After supper, the Furs make the short automotive migration to the bowling alley. Friday is "Cosmic Bowl" night at Sunset Lanes -- the lights are dim, Jennifer Lopez pulsates and gin-and-tonics run a mere buck-ninety.

With their fursuits stuffed in duffel bags, the furs saunter to the alley's easternmost two lanes. Below -- Cowboy's live-in partner, who goes by the moniker Spiked Punch (a.k.a. Spike) when clad as a rottweiler -- whips out a glowing-skull bowling ball identical to the one Janeane Garofalo used in Mystery Men, a camp classic among this group.

"When we're suited up, our games tend to go down the hole," Spike warns, "except for Quasi, who actually does better in his suit."

After four warm-up frames, Quasi emerges from the dressing room dolled up as a disco skunk (complete with car air-fresheners on his tail) and promptly rolls a strike.
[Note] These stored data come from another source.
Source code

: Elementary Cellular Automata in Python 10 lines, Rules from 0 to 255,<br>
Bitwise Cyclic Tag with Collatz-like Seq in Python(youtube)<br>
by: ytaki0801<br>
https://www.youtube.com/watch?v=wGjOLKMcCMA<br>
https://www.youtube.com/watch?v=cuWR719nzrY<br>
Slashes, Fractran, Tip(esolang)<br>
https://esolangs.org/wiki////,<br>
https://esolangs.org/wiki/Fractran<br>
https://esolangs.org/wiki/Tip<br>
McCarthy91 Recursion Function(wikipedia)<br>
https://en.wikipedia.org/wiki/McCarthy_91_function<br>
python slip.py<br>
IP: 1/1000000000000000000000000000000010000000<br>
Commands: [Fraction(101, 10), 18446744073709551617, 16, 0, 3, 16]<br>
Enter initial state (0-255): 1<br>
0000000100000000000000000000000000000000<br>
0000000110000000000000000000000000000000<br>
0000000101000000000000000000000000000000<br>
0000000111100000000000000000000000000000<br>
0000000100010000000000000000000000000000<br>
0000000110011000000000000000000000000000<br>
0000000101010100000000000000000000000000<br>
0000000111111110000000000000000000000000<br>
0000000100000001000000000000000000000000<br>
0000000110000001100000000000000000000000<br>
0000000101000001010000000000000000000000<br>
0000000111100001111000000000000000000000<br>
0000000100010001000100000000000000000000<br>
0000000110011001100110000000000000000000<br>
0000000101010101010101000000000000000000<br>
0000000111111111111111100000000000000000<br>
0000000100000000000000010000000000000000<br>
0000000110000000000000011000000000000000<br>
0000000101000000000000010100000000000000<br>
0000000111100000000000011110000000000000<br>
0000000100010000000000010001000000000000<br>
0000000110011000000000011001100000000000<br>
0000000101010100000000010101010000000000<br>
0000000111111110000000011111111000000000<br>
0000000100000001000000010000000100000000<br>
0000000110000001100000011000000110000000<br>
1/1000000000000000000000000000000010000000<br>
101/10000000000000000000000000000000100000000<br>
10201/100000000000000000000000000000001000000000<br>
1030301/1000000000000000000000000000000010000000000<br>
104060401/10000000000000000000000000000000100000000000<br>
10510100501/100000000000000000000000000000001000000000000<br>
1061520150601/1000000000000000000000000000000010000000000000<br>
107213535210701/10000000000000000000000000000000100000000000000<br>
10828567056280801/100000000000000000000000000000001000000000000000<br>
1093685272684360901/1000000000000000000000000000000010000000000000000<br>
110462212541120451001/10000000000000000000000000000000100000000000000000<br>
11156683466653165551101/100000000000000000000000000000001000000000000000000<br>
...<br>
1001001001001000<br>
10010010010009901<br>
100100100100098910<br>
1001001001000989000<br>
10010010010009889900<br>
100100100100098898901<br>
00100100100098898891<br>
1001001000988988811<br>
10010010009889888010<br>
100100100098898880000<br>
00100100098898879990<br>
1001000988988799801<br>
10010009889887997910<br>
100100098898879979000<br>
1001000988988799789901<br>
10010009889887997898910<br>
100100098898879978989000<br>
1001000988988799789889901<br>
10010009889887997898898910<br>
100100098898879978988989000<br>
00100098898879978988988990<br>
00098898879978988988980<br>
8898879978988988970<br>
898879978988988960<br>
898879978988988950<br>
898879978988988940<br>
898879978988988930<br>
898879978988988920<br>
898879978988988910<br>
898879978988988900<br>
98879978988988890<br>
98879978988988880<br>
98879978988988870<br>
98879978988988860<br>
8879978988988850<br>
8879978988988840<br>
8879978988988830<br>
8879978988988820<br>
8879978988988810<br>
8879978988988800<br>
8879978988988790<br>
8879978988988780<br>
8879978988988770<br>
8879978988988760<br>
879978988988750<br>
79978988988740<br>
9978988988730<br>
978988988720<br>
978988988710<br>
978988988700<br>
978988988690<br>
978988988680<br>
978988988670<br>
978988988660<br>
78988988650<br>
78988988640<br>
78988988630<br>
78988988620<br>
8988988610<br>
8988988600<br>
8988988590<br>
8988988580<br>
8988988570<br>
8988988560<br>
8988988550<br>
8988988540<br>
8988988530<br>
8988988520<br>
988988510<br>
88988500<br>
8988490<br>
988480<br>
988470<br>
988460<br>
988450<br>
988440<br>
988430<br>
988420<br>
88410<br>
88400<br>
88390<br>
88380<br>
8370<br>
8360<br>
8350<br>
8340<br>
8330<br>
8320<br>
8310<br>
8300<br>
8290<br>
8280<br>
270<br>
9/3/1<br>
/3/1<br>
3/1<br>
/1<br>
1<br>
Tyger Cowboy, who dresses not as a tiger but as a wolf, takes a little longer to find his groove but eventually masters the two-handed granny technique and is creeping toward 100 by the tenth frame.

Although some furs' costumes resemble the chewed-up stuff of rookie-league mascots, hardcore fanatics have been known to spend thousands of dollars on their suits. Cowboy says he's blown a total of about $7,000 on a half-dozen suits. The wolf, replete with teeth purchased from a local taxidermy-supply store, is among the most elaborate.
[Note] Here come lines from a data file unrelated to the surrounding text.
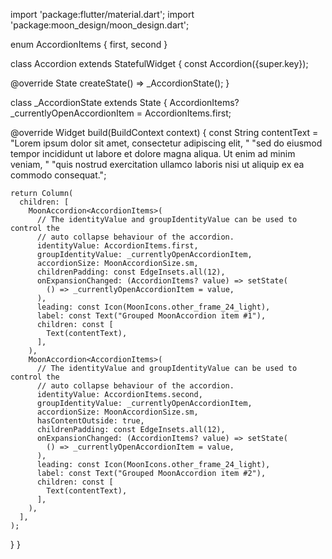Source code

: import 'package:flutter/material.dart';
import 'package:moon_design/moon_design.dart';

enum AccordionItems { first, second }

class Accordion extends StatefulWidget {
  const Accordion({super.key});

  @override
  State<Accordion> createState() => _AccordionState();
}

class _AccordionState extends State<Accordion> {
  AccordionItems? _currentlyOpenAccordionItem = AccordionItems.first;

  @override
  Widget build(BuildContext context) {
    const String contentText = 
      "Lorem ipsum dolor sit amet, consectetur adipiscing elit, "
      "sed do eiusmod tempor incididunt ut labore et dolore magna aliqua. Ut enim ad minim veniam, "
      "quis nostrud exercitation ullamco laboris nisi ut aliquip ex ea commodo consequat.";

    return Column(
      children: [
        MoonAccordion<AccordionItems>(
          // The identityValue and groupIdentityValue can be used to control the 
          // auto collapse behaviour of the accordion.
          identityValue: AccordionItems.first,
          groupIdentityValue: _currentlyOpenAccordionItem,
          accordionSize: MoonAccordionSize.sm,
          childrenPadding: const EdgeInsets.all(12),
          onExpansionChanged: (AccordionItems? value) => setState(
            () => _currentlyOpenAccordionItem = value,
          ),
          leading: const Icon(MoonIcons.other_frame_24_light),
          label: const Text("Grouped MoonAccordion item #1"),
          children: const [
            Text(contentText),
          ],
        ),
        MoonAccordion<AccordionItems>(
          // The identityValue and groupIdentityValue can be used to control the 
          // auto collapse behaviour of the accordion.
          identityValue: AccordionItems.second,
          groupIdentityValue: _currentlyOpenAccordionItem,
          accordionSize: MoonAccordionSize.sm,
          hasContentOutside: true,
          childrenPadding: const EdgeInsets.all(12),
          onExpansionChanged: (AccordionItems? value) => setState(
            () => _currentlyOpenAccordionItem = value,
          ),
          leading: const Icon(MoonIcons.other_frame_24_light),
          label: const Text("Grouped MoonAccordion item #2"),
          children: const [
            Text(contentText),
          ],
        ),
      ],
    );
  }
}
By the second game, the two lanes feature a lion, rottweiler, skunk, bunny and wolf. Sunset's other patrons emit expressions ranging from good-hearted amusement to gape-mouthed befuddlement. The 'suiters, meanwhile, are having a veritable ball, dancing nonstop to the music and hamming it up for onlookers.

"Most of the time, you're probably safe in saying that they don't exactly fit in," says Mary Stadter, who, like Cowboy, sits on the board of directors of ShowMeCon, an annual science-fiction convention that will be held this year at the Four Points Sheraton in Earth City in July. "They're not the captain of the football team or the head cheerleader. You might see people who are tremendously shy in the real world, but in their suits, they're extroverts."
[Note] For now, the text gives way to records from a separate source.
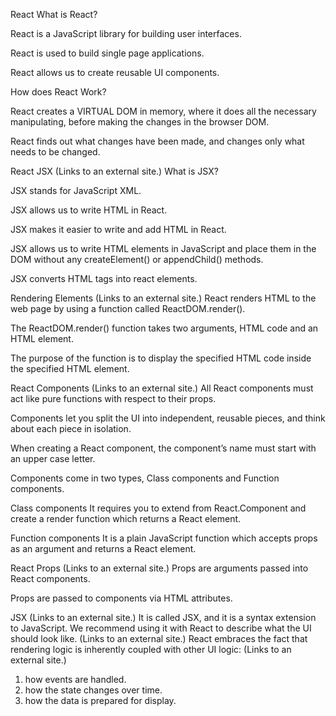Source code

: React
What is React?

React is a JavaScript library for building user interfaces.

React is used to build single page applications.

React allows us to create reusable UI components.

How does React Work?

React creates a VIRTUAL DOM in memory, where it does all the necessary manipulating, before making the changes in the browser DOM.

React finds out what changes have been made, and changes only what needs to be changed.

React JSX (Links to an external site.)
What is JSX?

JSX stands for JavaScript XML.

JSX allows us to write HTML in React.

JSX makes it easier to write and add HTML in React.

JSX allows us to write HTML elements in JavaScript and place them in the DOM without any createElement() or appendChild() methods.

JSX converts HTML tags into react elements.

Rendering Elements (Links to an external site.)
React renders HTML to the web page by using a function called ReactDOM.render().

The ReactDOM.render() function takes two arguments, HTML code and an HTML element.

The purpose of the function is to display the specified HTML code inside the specified HTML element.

React Components (Links to an external site.)
All React components must act like pure functions with respect to their props.

Components let you split the UI into independent, reusable pieces, and think about each piece in isolation.

When creating a React component, the component’s name must start with an upper case letter.

Components come in two types, Class components and Function components.

Class components
It requires you to extend from React.Component and create a render function which returns a React element.

Function components
It is a plain JavaScript function which accepts props as an argument and returns a React element.

React Props (Links to an external site.)
Props are arguments passed into React components.

Props are passed to components via HTML attributes.

JSX (Links to an external site.)
It is called JSX, and it is a syntax extension to JavaScript. We recommend using it with React to describe what the UI should look like. (Links to an external site.)
React embraces the fact that rendering logic is inherently coupled with other UI logic: (Links to an external site.)
1. how events are handled.
2. how the state changes over time.
3. how the data is prepared for display.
The sexually charged media coverage of the furs has hindered the group's acceptance in the sci-fi community as well, Stadter says. But she's quick to point out that Cowboy is chairing this year's ShowMeCon -- the first fur to achieve such a distinction in a St. Louis community that has long been dominated by Star Trek and Star Wars fanatics.

Castro points to the Trekkers' early struggles as evidence that furs need not adopt a Chicken Little attitude.

"Back in the early '40s, when they had science-fiction conventions the regular community thought it was the anti-Christ," notes the documentarian. "It wasn't understood or accepted -- much like the furries now."

Castro adds that a small subset of Trekkers fetishize Mr. Spock's tantalizing ears and engage in Vulcan-Klingon sex parties. In other words, no matter the group, there's always going to be a radically adventurous faction.

Cowboy agrees, citing Queer Nation's prominence in the gay community. "They were very flamboyant, very everything that most [gay] people aren't," he says. "In the Christian community, you've got the Moral Majority. In the black community, you've got Black Panthers. They almost go over that edge into insanity."